Why use a dimensional data model for PowerPivot? This is not about why one should, or should not, convert an OLTP model into a dimensional one, this post looks at the why from another direction i.e. morphing a “flat” table model as used to feed traditional Excel Pivot Tables (and other pivoting platforms) into a more PowerPivot/DAX friendly format.
Many of the applications of PowerPivot I come across are simply barely modified traditional Pivot Tables migrated to PowerPivot. I probably come across a lot these due to my automate PowerPivot refresh code, as having make the cross-over it then dawns that the Excel Object model doesn’t support PowerPivot automation (something that Excel 2013 thankfully addresses), so many come to me looking for help automating the process.
But why move such models to PowerPivot? The usual reasons are PowerPivot’s ability to handle very large datasets and to take advantage of all that DAX offers, not just for measures, but also for ETL purposes.
Migrants from Pivot Table land, quickly come to appreciate the in-built relationship functionality as a relief from the drudgery (and error potential) of VLOOKUP and INDEX/MATCH but often simply use it to continue to produce single flat tables. Eventually, the visual benefit of having separate table “containers” for different types of data is noticed. But this separation of data into dimensions is not just a categorisation trick it’s much more.

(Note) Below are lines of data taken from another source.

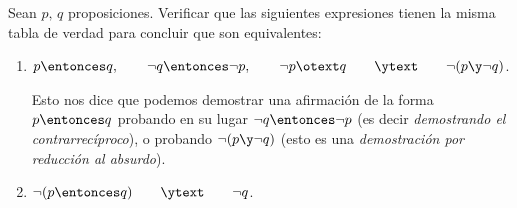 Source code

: \begin{enunciado}{\ejercicio}
  Sean $p,\, q$ proposiciones. Verificar que las siguientes expresiones tienen la misma tabla de verdad para
  concluir que son equivalentes:

  \begin{enumerate}[label=\roman*)]
    \item\label{10-1-i} $p \entonces q,
            \qquad
            \neg q \entonces \neg p, \qquad \neg p \otext q \qquad \ytext \qquad  \neg (p \y \neg q)$.

          Esto nos dice que podemos demostrar una afirmación de la forma $p \entonces q$ probando en su lugar
          $\neg q \entonces \neg p$ (es decir \textit{demostrando el contrarrecíproco}), o probando $\neg (p \y \neg q)$ (esto
          es una \textit{demostración por reducción al absurdo}).

    \item $\neg(p \entonces q)\qquad \ytext \qquad \neg q$.
  \end{enumerate}
\end{enunciado}


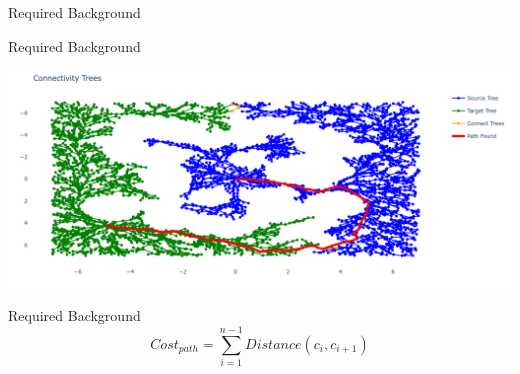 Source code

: \begin{frame}[fragile]{Required Background} 
  \begin{center}
  \end{center}
\end{frame}

\begin{frame}[fragile]{Required Background} 
  \begin{center}
  \includegraphics[width=1.0\textwidth]{figures/required_background/rrt/rrt67}
  \end{center}
\end{frame}





\begin{frame}[fragile]{Required Background} 
\[\mathit{Cost_{path}} = \sum_{i=1}^{n-1} \mathit{Distance}(c_i, c_{i+1})\]
\end{frame}


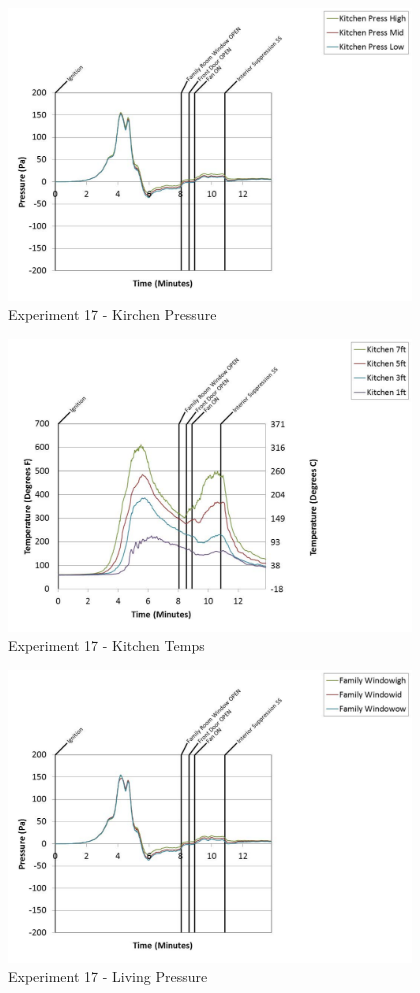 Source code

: \documentclass{article}
\begin{document}
\begin{appendices}
	\clearpage

	\begin{figure}[h!]
		\centering
		\includegraphics[height=3.05in]{0_Images/Results_Charts/Exp_17_Charts/KirchenPressure.pdf}
		\caption{Experiment 17 - Kirchen Pressure}
	\end{figure}
 

	\begin{figure}[h!]
		\centering
		\includegraphics[height=3.05in]{0_Images/Results_Charts/Exp_17_Charts/KitchenTemps.pdf}
		\caption{Experiment 17 - Kitchen Temps}
	\end{figure}
 
	\clearpage

	\begin{figure}[h!]
		\centering
		\includegraphics[height=3.05in]{0_Images/Results_Charts/Exp_17_Charts/LivingPressure.pdf}
		\caption{Experiment 17 - Living Pressure}
	\end{figure}
 


\end{appendices}
\end{document}
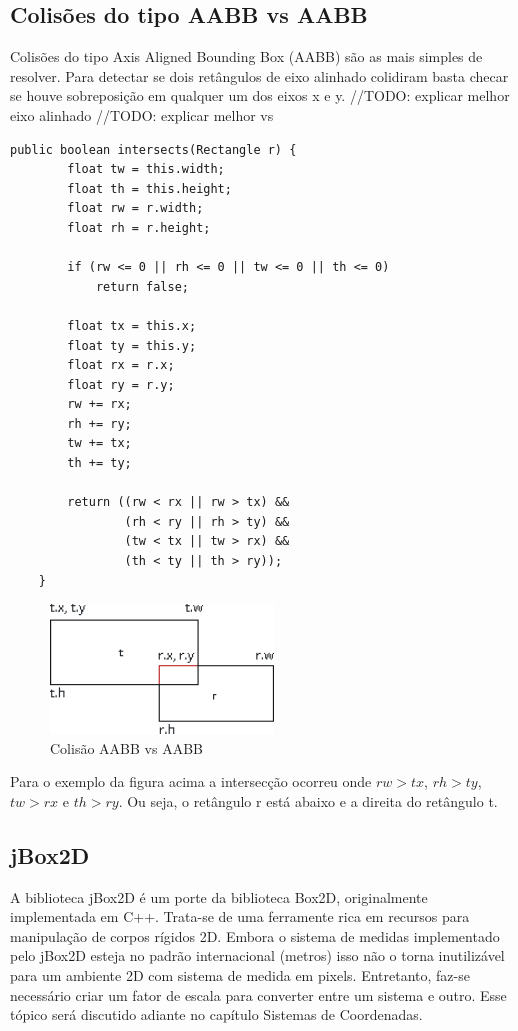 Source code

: \documentclass[12pt, 
openright, 
oneside, 
a4paper,    
brazil]{facom-ufu-abntex2}
\begin{document}
\subsection{Colisões do tipo AABB vs AABB}

Colisões do tipo Axis Aligned Bounding Box (AABB) são as mais simples de resolver. Para detectar se dois retângulos de eixo alinhado colidiram basta checar se houve sobreposição em qualquer um dos eixos x e y.
//TODO: explicar melhor eixo alinhado 
//TODO: explicar melhor vs

\begin{lstlisting}[caption=Colisão AABB vs AABB]
	public boolean intersects(Rectangle r) {
    	float tw = this.width;
        float th = this.height;
        float rw = r.width;
        float rh = r.height;
        
        if (rw <= 0 || rh <= 0 || tw <= 0 || th <= 0) 
            return false;
        
        float tx = this.x;
        float ty = this.y;
        float rx = r.x;
        float ry = r.y;
        rw += rx;
        rh += ry;
        tw += tx;
        th += ty;
      
        return ((rw < rx || rw > tx) && 
                (rh < ry || rh > ty) &&
                (tw < tx || tw > rx) && 
                (th < ty || th > ry)); 
    }
\end{lstlisting}


\begin{figure}[H]
	\centering
	\includegraphics[width=16em]{imagens/aabbaabb.png}
	\caption{Colisão AABB vs AABB}
\end{figure}

Para o exemplo da figura acima a intersecção ocorreu onde $rw > tx$, $rh > ty$, $tw > rx$ e $th > ry$. Ou seja, o retângulo r está abaixo e a direita do retângulo t.

\subsection{jBox2D}

A biblioteca jBox2D é um porte da biblioteca Box2D, originalmente implementada em C++. Trata-se de uma ferramente rica em recursos para manipulação de corpos rígidos 2D. Embora o sistema de medidas implementado pelo jBox2D esteja no padrão internacional (metros) isso não o torna inutilizável para um ambiente 2D com sistema de medida em pixels. Entretanto, faz-se necessário criar um fator de escala para converter entre um sistema e outro. Esse tópico será discutido adiante no capítulo Sistemas de Coordenadas.
\end{document}
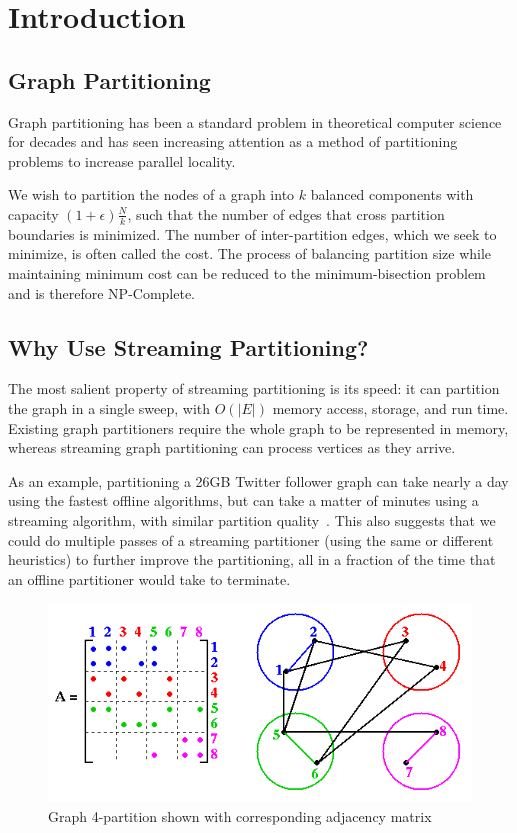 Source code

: \section{Introduction}
\subsection{Graph Partitioning}
Graph partitioning has been a standard problem in theoretical computer science for decades and has seen increasing attention as a method of partitioning problems to increase parallel locality. 


We wish to partition the nodes of a graph into $k$ balanced components with capacity $(1+\epsilon)\frac{N}{k}$, such that the number of edges that cross partition boundaries is minimized.
The number of inter-partition edges, which we seek to minimize, is often called the cost.
The process of balancing partition size while maintaining minimum cost can be reduced to the minimum-bisection problem~\cite{Garey:1979:CIG:578533} and is therefore NP-Complete.

\subsection{Why Use Streaming Partitioning?}
The most salient property of streaming partitioning is its speed: it can partition the graph in a single sweep, with $O(|E|)$ memory access, storage, and run time.
Existing graph partitioners require the whole graph to be represented in memory, whereas streaming graph partitioning can process vertices as they arrive.

As an example, partitioning a 26GB Twitter follower graph can take nearly a day using the fastest offline algorithms, but can take a matter of minutes using a streaming algorithm, with similar partition quality~\cite{tsourakakis2012fennel}.
This also suggests that we could do multiple passes of a streaming partitioner (using the same or different heuristics) to further improve the partitioning, all in a fraction of the time that an offline partitioner would take to terminate. 


\begin{figure}[h]
\centering
\includegraphics[width=0.8\columnwidth] {figures/graphpart.png}
\caption[Caption for]{Graph 4-partition shown with corresponding adjacency matrix \footnotemark}
\label{fig:0}
\end{figure}

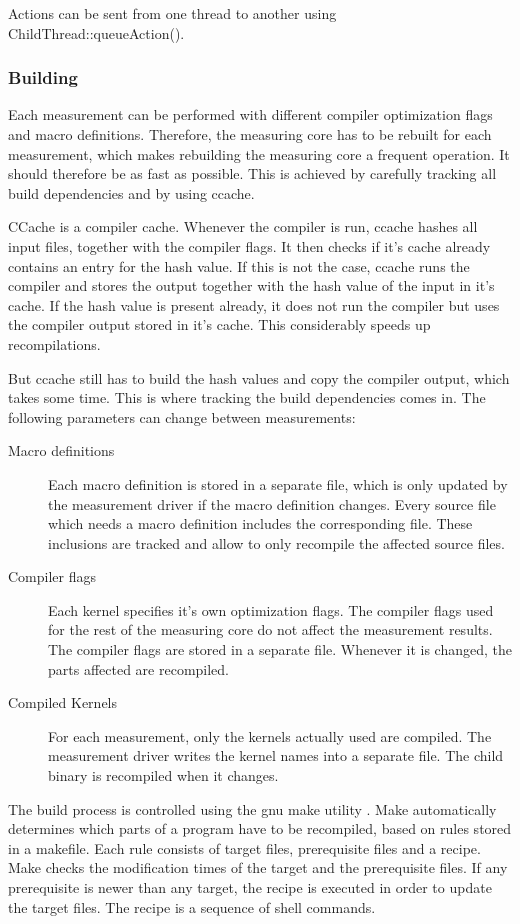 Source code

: \documentclass[a4paper,12pt]{article}
\newcommand{\method}[1]{\textsf{#1}}
\begin{document}
Actions can be sent from one thread to another using
\method{ChildThread::queueAction()}. 

\subsubsection{Building}
Each measurement can be performed with different compiler optimization flags and
macro definitions. Therefore, the measuring core has to be rebuilt for each
measurement, which makes rebuilding the measuring core a frequent operation. It
should therefore be as fast as possible. This is achieved by carefully tracking
all build dependencies and by using ccache. 

CCache is a compiler cache. Whenever the compiler is run, ccache hashes all
input files, together with the compiler flags. It then checks if it's cache
already contains an entry for the hash value. If this is not the case, ccache
runs the compiler and stores the output together with the hash value of the
input in it's cache. If the hash value is present already, it does not run the
compiler but uses the compiler output stored in it's cache. This considerably
speeds up recompilations.

But ccache still has to build the hash values and copy the compiler output,
which takes some time. This is where tracking the build dependencies comes in.
The following parameters can change between measurements:
\begin{description}
\item[Macro definitions]
Each macro definition is stored in a separate file, which is only updated by the
measurement driver if the macro definition changes. Every source file which
needs a macro definition includes the corresponding file. These inclusions are
tracked and allow to only recompile the affected source files.
\item[Compiler flags] 
Each kernel specifies it's own optimization flags. The compiler flags used for
the rest of the measuring core do not affect the measurement results. The compiler
flags are stored in a separate file. Whenever it is changed, the parts affected
are recompiled.
\item[Compiled Kernels]
For each measurement, only the kernels actually used are compiled. The
measurement driver writes the kernel names into a separate file. The child
binary is recompiled when it changes.
\end{description}

The build process is controlled using the gnu make utility \cite{make}. Make
automatically determines which parts of a program have to be recompiled, based
on rules stored in a makefile. Each rule consists of target files, prerequisite
files and a recipe. Make checks the modification times of the target and the
prerequisite files. If any prerequisite is newer than any target, the recipe is
executed in order to update the target files. The recipe is a sequence of shell
commands.
\end{document}
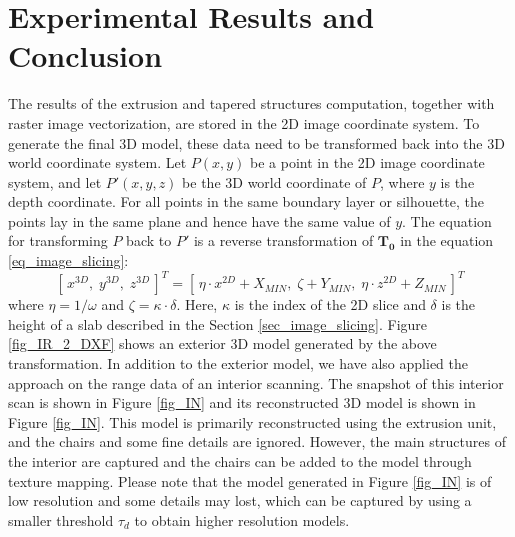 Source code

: \documentclass{llncs}
\begin{document}
\section{Experimental Results and Conclusion}
\label{sec_IR_OUT}
The results of the extrusion and tapered structures computation,
together with raster image vectorization, are stored in the 2D
image coordinate system. To generate the final 3D model, these
data need to be transformed
back into the 3D world coordinate system.
Let $P(x,y)$ be a point in the 2D image coordinate system, and let
$P'(x,y,z)$ be the 3D world coordinate of $P$, where $y$ is the depth coordinate.
For all points in the same boundary layer or silhouette,
the points lay in the same plane and hence have the same value of $y$.
The equation for transforming $P$ back to $P'$ is a reverse transformation of $\boldsymbol{T_0}$
in the equation \ref{eq_image_slicing}:
\begin{equation}\label{eq_ir2dxf}
[\,x^{3D},\; y^{3D},\; z^{3D}\,]^T = [\,\eta\cdot x^{2D} + X_{MIN},\; \zeta + Y_{MIN},\; \eta\cdot z^{2D} + Z_{MIN}\,]^T
\end{equation}
where $\eta=1/\omega$ and $\zeta=\kappa\cdot\delta$. Here, $\kappa$ is the index of the 2D slice and $\delta$
is the height of a slab described in the Section \ref{sec_image_slicing}.
Figure \ref{fig_IR_2_DXF} shows an exterior 3D model
generated by the above transformation.
In addition to the exterior model, we have also applied the approach on
the range data of an interior scanning.
The snapshot of this interior scan is shown in Figure \ref{fig_IN}
and its reconstructed 3D model is shown in Figure \ref{fig_IN}.
This model is primarily reconstructed using the extrusion unit, and the
chairs and some fine details are ignored. However, the
main structures of the interior are captured and the chairs can be added to
the model through texture mapping.
Please note that the model generated in  Figure \ref{fig_IN}
is of low resolution and some details may lost, which can be captured by using
a smaller threshold $\tau_d$ to obtain higher resolution models.
\end{document}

The Time Intelligence Functions are particularly good at bringing DAX window-shoppers into the store. And it’s here that the first real need for a “dimension” raises its head. You can get away without a Date (aka Time) Dimension and many did/do (mainly due to the fact that in the early days of PowerPivot the “rules” weren’t very clearly spelled out). But, to make best use of these functions, you need to follow these rules:
- Create a Date Dimension, see here for a definition and the DAX to create one.
- Ensure any relationships between this table and others are based on Date columns (not Date +Time columns!). Or if using >V1, the option to mark the table as a date table is available; this allows non date columns to be used as Prime/Foreign keys (as would be the norm in traditional Data Warehouses).
- Never (well hardly ever) use the Date column on the many side of the relationship (usually a “fact” table”) as the date parameter for Time Intelligence functions; use the Date Dimension’s date column instead.
The need for a no-gaps list of dates is due to the fact that in most models the Date dimension is a so-called sparse dimension i.e. not every date will have a transaction recorded against it.
So why does that matter?
By using this guaranteed no gaps list the Time Intelligence functions (mainly “windowing” functions like Year To Date (YTD), Moving Annual Totals (MAT) etc.) can be sure to have valid data point to work against no matter what other selections are in force.
So, for example, if a particular combination of selectors showed sales for Jan through May but no sales for the rest of the year, a Year To Date (YTD) measure would show the cumulative YTD figures up to May but would also continue to show values for the remaining months of the year as long as the date referenced is on a Date Dimension and not on a “fact” table. In SQL terms, the date dimension table is outer joined to the fact table, always ensuring a date value (usually the max date value in the current selection) even if no fact values. If however, the date on the fact table is used, those months with no sales (and no rows) would show YTD as blank.
Also, the Time Intelligence functions perform a hidden trick. When such a function realises that the date column fed to it is the unique date column key of a table it implicitly applies an ALL() against that table. This has the effect of removing any other date filters so that the “window” can be extended outside the current date context.
The ability to use an ALL() filter against a set of known and not yet known attributes grouped by a logical “dimension” is also the primary reason for ensuring other dimensional grouping such as customer, product etc. are separated out into their own tables. It is of course possible to produce the same result on a flat table by specifying ALL() against each column that represents a particular dimension within the base table. The problem with this approach is, as a model matures or is copied and modified it is very common to add new attributes to a dimension, without the ”ALL() against a table” trick, each measure using that dimension would need to be checked and possibly modified every time an attribute is added (or deleted).
Most major dimensions are sparse like the Date Dimension. Their members will not always be represented within all possible slices of the dataset. Being able to create measures that, for example, measure the ratio of customers that purchased this month against total number of customers is much easier with separate dimensional tables.
YTD being the goody-goody following all the rules works as expected.
YTD_BasedOnFactDate tries to be smart, uses the date on the Orders table and explicitly applies ALL(DateDim) to expand its time window. Works but not when the month contains no transactional data.
YTD_BadVersion ignores all the rules and doesn’t work.